## Task goal
Given the records below, pull every line with the word "analyzer" into the answer.

(Source records)
=== Begin Enclosure ===

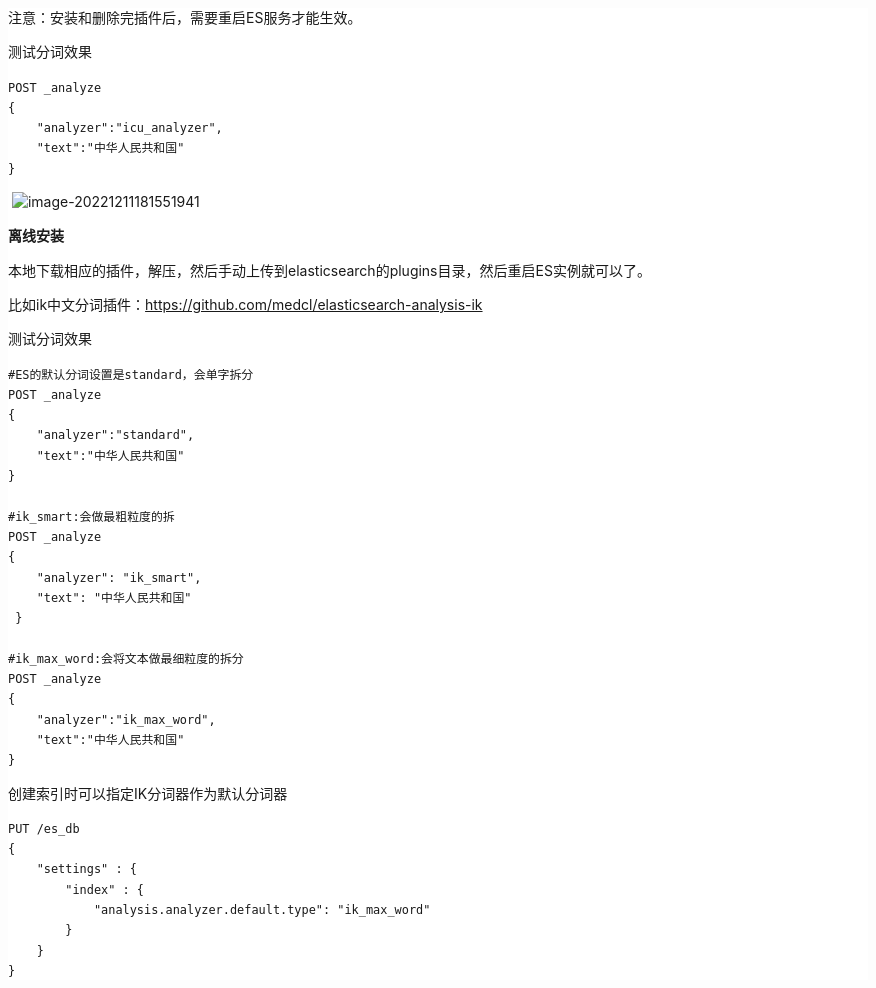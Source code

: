注意：安装和删除完插件后，需要重启ES服务才能生效。

测试分词效果

```shell
POST _analyze
{
    "analyzer":"icu_analyzer",
    "text":"中华人民共和国"
}
```

​    ![image-20221211181551941](https://img.jssjqd.cn/202212111815196.png)

**离线安装**

本地下载相应的插件，解压，然后手动上传到elasticsearch的plugins目录，然后重启ES实例就可以了。

比如ik中文分词插件：https://github.com/medcl/elasticsearch-analysis-ik

测试分词效果

```shell
#ES的默认分词设置是standard，会单字拆分
POST _analyze
{
    "analyzer":"standard",
    "text":"中华人民共和国"
}

#ik_smart:会做最粗粒度的拆
POST _analyze
{
    "analyzer": "ik_smart",
    "text": "中华人民共和国"
 }

#ik_max_word:会将文本做最细粒度的拆分
POST _analyze
{
    "analyzer":"ik_max_word",
    "text":"中华人民共和国"
}         
```

创建索引时可以指定IK分词器作为默认分词器

```shell
PUT /es_db
{
    "settings" : {
        "index" : {
            "analysis.analyzer.default.type": "ik_max_word"
        }
    }
}      
```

=== End Enclosure ===

## Answer box
    "analyzer":"icu_analyzer",
    "analyzer":"standard",
    "analyzer": "ik_smart",
    "analyzer":"ik_max_word",
            "analysis.analyzer.default.type": "ik_max_word"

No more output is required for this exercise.